Dès lors, le temps est pris au pied de la lettre : le temps en marche, le temps qui passe, le bonhomme qui marche dans la montre … Le temps, pensée métaphorique, devient pensée concrète.

Chrystelle est une patiente schizophrène, qui a des hospitalisations régulières. Elle présente des sourires immotivés, un mauvais contact, des bizarreries et des incohérences, avec un regard hagard. Son comportement est hermétique, parfois agressif et agité. Elle est souvent muette. Son délire est d’allure paranoïde, avec beaucoup de méfiance, et des thèmes de filiation (elle ne serait pas la fille de sa mère et aurait une autre famille, qu’il serait urgent de retrouver).

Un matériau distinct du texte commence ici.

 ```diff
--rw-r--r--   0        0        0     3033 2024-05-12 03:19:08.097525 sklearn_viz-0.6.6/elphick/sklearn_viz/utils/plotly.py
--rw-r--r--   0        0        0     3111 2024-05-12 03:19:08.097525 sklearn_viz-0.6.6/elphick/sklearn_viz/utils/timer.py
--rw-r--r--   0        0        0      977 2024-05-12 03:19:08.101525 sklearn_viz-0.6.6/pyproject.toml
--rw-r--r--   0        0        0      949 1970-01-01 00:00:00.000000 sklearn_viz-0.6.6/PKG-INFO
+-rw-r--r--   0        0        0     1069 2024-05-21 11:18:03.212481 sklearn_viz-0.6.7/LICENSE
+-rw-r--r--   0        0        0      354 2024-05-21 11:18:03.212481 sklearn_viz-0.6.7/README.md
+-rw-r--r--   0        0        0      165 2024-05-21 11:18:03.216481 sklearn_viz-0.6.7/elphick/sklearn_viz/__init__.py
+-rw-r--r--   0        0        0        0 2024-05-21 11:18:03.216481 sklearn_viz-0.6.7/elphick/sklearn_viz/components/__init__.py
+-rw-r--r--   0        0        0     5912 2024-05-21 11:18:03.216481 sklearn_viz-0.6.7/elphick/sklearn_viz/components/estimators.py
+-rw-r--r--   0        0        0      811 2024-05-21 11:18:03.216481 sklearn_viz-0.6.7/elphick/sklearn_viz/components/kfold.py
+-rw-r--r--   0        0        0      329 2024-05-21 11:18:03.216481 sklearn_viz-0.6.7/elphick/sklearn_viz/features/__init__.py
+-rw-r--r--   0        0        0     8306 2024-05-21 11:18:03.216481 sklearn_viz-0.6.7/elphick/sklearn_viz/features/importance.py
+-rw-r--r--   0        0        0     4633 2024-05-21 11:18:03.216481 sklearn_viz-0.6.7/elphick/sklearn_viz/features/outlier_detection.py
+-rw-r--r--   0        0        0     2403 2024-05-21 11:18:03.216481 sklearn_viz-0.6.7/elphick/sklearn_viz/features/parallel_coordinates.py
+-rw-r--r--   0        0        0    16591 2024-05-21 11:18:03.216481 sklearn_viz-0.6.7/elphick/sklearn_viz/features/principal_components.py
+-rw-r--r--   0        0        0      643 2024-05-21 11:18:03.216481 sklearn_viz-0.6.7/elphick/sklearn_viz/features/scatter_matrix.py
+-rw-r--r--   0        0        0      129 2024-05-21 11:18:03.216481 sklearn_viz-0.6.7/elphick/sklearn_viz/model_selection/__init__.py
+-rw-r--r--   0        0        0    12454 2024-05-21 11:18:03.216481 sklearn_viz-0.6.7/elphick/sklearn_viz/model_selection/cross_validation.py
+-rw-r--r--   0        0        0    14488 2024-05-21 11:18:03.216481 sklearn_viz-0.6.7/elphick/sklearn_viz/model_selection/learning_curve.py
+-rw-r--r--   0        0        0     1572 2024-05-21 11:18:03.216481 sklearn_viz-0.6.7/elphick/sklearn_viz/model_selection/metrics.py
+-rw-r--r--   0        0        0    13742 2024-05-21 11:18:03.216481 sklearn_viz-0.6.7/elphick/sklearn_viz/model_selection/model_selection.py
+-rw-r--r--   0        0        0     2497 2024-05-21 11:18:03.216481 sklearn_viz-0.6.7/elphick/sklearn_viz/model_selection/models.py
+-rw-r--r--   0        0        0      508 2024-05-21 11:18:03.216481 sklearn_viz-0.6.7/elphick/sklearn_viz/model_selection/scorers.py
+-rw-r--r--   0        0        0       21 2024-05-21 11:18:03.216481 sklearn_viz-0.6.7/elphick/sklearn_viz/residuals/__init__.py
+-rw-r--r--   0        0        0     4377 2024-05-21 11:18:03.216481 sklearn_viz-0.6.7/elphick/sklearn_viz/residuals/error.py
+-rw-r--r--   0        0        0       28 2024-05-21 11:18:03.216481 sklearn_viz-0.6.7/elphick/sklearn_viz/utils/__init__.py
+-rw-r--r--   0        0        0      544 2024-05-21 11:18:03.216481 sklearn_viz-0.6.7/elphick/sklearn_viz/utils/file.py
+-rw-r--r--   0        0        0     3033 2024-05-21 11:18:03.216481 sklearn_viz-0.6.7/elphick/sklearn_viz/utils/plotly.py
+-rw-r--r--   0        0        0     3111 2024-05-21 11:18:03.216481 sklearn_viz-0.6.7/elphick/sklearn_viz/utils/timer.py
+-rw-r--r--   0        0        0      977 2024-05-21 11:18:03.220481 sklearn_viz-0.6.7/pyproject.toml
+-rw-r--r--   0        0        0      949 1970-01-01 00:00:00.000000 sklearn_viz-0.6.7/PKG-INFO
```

Elle présente une conviction forte à son délire, avec une dissociation majeure et des troubles alimentaires. Chrystelle n’arrive jamais à l’heure aux rendez-vous, et il peut lui arriver de se tromper de jour. Parfois elle réclame des entretiens sur le champ. Un matin, elle présente un vécu persécutoire sur sa montre, car cette dernière change d’heure tout le temps, ce qui gêne Chrystelle : « Un coup, c’est 9h30, un coup c’est 9h32, un coup c’est 9h37, un coup 8h30 ». Elle a l’air très inquiète de ce manque de fiabilité. Les infirmiers lui expliquent que c’est normal, ce qui ne la convainc pas. Elle trouve plutôt cette montre très étrange et ne veut pas l’avoir avec elle. Elle demande alors à l’équipe soignante de la mettre « en sécurité » : « qu’on me la garde ».

L’infirmière

- Et vous, comment vous ferez pour savoir l’heure si on vous la garde ?

Chrystelle

- Je la demanderai…

De là, Chrystelle se met devant la porte de sortie à 9h30, alors que son rendez-vous est à 11h30. Elle précise qu’elle va attendre, est habillée comme une petite fille, toute mince, avec ses baskets d’allure juvénile, tout en blanc.

Dans cet exemple, on voit bien comment le temps devient le mauvais objet, celui qui suscite un investissement de déplaisir, et comment il est presque personnifié comme une menace.